* **What you have to do**
Across the data below, state how many lines hold "more", and reply with nothing but that number.

* **Information shown**
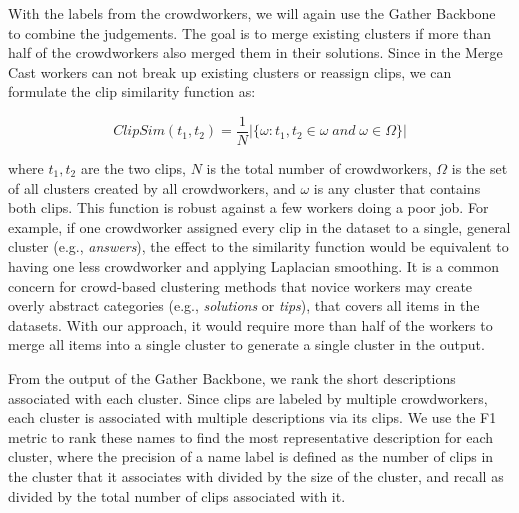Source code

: With the labels from the crowdworkers,
we will again use the Gather Backbone to combine the judgements. The goal
is to merge existing clusters if more than half of the crowdworkers also
merged them in their solutions. Since in the Merge Cast
workers can not break up existing clusters or reassign clips, we can formulate 
the clip similarity function as:

\vspace{-2mm}
\begin{equation}
	ClipSim(t_1, t_2) = \frac{1}{N} |\{\omega: t_1, t_2 \in \omega \; and \; \omega \in \Omega\}|
\end{equation}
\vspace{-1mm}



where $t_1, t_2$ are the two clips, $N$ is the total number of crowdworkers,
$\Omega$ is the set of all clusters created by all crowdworkers, and $\omega$ is any cluster that contains both clips. This
function is robust against a few workers doing a
poor job. For example, if one crowdworker assigned every clip in the dataset to
a single, general cluster (e.g., \emph{answers}), the effect to the similarity function
would be equivalent to having one less crowdworker and applying Laplacian smoothing.
It is a common concern for crowd-based clustering methods
that novice workers may create overly abstract categories (e.g., \emph{solutions} or
\emph{tips}), that covers
all items in the datasets.
With our approach,
it would require more than half of the workers to merge all items into a single cluster
to generate a single cluster in the output.



From the output of the Gather Backbone, we rank the short descriptions
associated with each cluster.
Since clips are labeled by multiple crowdworkers, each cluster
is associated with multiple
descriptions via its clips. We use the F1 metric to rank these names to
find the most representative description for each cluster, where the precision
of a name label is defined as
the number of clips in the cluster that it associates with divided by the size of the cluster,
and recall as divided by the total number of clips associated with it.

* **Your response**
2